Analysis of gun phenotype in barley magnesium chelatase and Mg-protoporphyrin IX monomethyl ester cyclase mutants

Abstract

The ability of barley ( Hordeum vulgare L.) chlorophyll biosynthetic mutants to regulate the expression of Lhc genes was analyzed by a microarray approach. The Lhc genes are located in the nucleus and encode chlorophyll a/b binding proteins of the light-harvesting complex. The chlorophyll a/b binding proteins are some of the many proteins, which are imported to the chloroplast.
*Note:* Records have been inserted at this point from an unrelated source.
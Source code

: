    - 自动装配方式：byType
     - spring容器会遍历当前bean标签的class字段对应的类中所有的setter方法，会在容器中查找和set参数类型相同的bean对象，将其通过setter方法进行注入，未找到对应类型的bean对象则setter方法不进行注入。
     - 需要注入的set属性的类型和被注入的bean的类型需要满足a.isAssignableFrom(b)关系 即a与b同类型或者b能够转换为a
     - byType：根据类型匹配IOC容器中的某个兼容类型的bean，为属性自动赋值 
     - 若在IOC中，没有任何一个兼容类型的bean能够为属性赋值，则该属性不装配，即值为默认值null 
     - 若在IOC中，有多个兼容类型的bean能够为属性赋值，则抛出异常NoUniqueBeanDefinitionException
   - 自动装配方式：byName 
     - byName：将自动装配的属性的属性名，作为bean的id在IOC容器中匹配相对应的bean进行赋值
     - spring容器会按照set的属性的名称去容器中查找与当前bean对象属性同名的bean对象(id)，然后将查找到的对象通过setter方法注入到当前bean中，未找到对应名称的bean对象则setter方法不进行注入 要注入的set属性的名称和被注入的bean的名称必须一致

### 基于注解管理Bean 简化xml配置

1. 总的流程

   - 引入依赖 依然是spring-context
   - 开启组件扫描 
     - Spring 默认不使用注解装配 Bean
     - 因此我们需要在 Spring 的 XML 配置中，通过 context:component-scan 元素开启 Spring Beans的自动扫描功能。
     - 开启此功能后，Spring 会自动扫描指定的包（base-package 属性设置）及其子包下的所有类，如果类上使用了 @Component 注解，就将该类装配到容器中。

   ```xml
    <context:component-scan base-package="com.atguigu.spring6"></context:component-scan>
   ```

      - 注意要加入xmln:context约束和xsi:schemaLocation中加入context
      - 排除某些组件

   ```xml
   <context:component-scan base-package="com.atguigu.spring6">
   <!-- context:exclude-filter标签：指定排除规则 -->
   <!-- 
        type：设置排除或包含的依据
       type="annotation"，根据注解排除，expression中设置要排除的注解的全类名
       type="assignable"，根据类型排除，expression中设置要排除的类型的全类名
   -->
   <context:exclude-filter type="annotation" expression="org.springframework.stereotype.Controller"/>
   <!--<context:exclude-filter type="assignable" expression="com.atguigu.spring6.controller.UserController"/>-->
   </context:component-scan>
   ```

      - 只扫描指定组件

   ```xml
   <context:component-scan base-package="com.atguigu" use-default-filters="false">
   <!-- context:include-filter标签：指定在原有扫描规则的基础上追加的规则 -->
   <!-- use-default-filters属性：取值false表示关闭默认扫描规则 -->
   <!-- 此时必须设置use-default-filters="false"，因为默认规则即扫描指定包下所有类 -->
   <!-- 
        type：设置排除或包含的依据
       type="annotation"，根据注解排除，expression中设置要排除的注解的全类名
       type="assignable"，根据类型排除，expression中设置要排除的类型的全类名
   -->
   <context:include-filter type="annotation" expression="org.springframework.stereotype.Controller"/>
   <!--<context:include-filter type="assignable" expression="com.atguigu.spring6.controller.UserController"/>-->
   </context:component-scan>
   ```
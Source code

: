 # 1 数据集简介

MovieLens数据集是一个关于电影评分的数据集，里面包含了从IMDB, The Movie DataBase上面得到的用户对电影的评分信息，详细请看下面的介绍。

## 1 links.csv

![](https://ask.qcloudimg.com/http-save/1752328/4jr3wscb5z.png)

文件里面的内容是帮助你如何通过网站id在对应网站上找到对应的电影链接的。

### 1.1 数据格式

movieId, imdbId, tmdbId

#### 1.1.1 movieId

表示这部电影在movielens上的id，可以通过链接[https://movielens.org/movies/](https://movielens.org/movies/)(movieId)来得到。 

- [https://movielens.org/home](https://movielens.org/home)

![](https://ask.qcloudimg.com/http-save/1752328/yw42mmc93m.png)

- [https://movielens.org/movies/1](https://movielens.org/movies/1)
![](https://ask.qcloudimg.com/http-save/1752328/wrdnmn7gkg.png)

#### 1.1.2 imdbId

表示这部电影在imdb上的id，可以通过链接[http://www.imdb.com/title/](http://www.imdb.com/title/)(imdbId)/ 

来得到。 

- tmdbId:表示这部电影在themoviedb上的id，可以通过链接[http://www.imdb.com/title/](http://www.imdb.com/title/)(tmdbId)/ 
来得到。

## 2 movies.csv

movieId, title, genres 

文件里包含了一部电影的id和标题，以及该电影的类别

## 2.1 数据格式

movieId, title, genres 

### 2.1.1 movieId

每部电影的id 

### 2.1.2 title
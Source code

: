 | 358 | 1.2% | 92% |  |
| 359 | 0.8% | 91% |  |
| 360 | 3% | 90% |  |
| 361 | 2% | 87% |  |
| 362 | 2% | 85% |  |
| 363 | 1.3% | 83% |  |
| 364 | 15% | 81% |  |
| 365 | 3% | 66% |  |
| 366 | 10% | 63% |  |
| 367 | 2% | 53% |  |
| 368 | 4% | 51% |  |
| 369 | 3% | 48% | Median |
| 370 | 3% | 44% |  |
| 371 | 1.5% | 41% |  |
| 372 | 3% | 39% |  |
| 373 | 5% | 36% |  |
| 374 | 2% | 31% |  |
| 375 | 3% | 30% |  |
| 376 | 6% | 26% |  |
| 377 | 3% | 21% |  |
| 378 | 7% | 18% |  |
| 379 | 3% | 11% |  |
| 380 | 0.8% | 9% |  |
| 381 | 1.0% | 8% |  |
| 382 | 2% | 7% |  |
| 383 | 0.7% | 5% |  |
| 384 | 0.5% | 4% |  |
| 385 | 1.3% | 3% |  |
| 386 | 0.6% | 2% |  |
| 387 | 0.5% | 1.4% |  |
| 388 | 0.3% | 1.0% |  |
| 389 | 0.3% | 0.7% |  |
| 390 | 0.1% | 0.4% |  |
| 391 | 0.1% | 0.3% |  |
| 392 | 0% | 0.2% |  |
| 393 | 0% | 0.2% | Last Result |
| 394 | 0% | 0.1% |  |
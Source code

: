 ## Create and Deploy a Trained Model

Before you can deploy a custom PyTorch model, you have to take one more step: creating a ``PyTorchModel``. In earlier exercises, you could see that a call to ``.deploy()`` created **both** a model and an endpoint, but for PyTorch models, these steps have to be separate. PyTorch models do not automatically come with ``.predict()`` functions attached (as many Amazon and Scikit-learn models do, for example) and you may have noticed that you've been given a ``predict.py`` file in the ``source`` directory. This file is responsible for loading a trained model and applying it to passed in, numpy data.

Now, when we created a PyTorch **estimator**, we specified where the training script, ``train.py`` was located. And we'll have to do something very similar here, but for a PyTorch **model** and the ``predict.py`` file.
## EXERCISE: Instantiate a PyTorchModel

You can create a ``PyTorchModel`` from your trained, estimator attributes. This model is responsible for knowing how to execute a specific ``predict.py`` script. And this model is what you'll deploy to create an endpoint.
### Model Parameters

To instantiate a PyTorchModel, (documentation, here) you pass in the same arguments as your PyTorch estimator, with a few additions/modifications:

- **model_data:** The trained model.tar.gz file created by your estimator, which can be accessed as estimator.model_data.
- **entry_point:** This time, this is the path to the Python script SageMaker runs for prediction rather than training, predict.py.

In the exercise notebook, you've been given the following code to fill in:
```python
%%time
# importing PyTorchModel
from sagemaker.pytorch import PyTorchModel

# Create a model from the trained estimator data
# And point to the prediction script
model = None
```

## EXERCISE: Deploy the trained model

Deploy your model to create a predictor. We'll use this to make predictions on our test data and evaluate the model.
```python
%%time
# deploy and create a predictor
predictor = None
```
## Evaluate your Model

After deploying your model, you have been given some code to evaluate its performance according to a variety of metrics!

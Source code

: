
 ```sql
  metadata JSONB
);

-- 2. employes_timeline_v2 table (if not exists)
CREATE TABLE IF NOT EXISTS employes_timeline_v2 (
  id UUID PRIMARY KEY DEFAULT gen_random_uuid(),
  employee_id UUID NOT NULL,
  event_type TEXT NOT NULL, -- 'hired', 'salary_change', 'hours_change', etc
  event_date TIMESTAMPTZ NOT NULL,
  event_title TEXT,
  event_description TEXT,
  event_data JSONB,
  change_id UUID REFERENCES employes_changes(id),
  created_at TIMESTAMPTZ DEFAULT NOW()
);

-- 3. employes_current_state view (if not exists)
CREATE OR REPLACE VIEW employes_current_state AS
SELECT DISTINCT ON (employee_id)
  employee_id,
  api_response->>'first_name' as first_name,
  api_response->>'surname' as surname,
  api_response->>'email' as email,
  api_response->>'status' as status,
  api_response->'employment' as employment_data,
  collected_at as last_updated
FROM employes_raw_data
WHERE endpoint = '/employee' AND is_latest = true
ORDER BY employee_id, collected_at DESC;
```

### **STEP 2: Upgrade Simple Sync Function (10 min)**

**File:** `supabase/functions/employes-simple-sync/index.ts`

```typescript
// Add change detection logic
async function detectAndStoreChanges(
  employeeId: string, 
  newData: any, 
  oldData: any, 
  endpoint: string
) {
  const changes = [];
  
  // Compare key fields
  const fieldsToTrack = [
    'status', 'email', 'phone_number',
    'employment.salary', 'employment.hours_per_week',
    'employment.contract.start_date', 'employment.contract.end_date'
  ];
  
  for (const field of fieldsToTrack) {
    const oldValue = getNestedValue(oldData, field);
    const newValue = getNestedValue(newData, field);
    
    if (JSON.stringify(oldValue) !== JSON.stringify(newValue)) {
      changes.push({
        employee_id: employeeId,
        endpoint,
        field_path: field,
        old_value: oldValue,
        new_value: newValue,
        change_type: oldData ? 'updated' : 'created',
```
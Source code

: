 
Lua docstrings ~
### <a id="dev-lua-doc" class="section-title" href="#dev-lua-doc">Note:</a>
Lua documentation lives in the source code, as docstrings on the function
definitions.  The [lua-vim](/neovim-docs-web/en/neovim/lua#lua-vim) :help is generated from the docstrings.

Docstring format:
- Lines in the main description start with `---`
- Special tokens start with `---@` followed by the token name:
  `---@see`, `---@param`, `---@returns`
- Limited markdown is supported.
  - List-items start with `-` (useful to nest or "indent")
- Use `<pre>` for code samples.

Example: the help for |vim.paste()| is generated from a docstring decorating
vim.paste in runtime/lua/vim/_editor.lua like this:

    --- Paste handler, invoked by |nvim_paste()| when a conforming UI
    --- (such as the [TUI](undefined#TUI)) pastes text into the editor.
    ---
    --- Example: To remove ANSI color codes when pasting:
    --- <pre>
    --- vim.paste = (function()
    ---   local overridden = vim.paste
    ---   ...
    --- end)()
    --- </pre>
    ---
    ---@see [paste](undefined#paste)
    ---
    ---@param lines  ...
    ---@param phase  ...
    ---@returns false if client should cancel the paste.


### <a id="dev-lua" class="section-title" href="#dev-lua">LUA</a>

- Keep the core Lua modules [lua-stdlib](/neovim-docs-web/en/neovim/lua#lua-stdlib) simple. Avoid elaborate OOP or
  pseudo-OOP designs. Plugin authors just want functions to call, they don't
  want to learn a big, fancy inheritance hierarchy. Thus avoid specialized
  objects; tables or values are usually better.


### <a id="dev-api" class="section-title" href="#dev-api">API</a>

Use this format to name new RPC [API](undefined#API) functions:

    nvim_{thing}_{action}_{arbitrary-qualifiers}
It has been suggested that the chloroplast can regulate expression of nuclear genes encoding chloroplast proteins, using a chlorophyll biosynthetic intermediate such as Mg-protoporphyrin IX (MP) or Mg-protoporphyrin IX monomethyl ester (MPE) as a signal molecule. These compounds are intermediates between the two enzymes magnesium-chelatase (EC 6.6.1.1) and Mg-protoporphyrin IX monomethyl ester cyclase (EC 1.14.13.81) in the chlorophyll biosynthetic pathway. Genomes uncoupled ( gun) mutants are defective in the chloroplast-to-nucleus signal transduction and express Lhc even when chloroplast development is inhibited by the herbicide norflurazon. We show that barley xantha-f, -g and -h mutants, defective in the three Mg-chelatase genes, have a gun phenotype. In contrast, a xantha-l mutant, defective in a gene of Mg-protoporphyrin monomethyl ester cyclase did not. Genome uncoupling in the xantha-f, -g, -h and -l mutants was also analyzed in absence of norflurazon. All mutants showed transcription of Lhc. This was unexpected in the case of xantha-l as this mutant showed accumulation of MPE, which has been suggested to be one of the two negative regulators of Lhc transcription. We suggest that chlorophyll intermediates may only function as signal molecules at an early developmental stage of chloroplast development.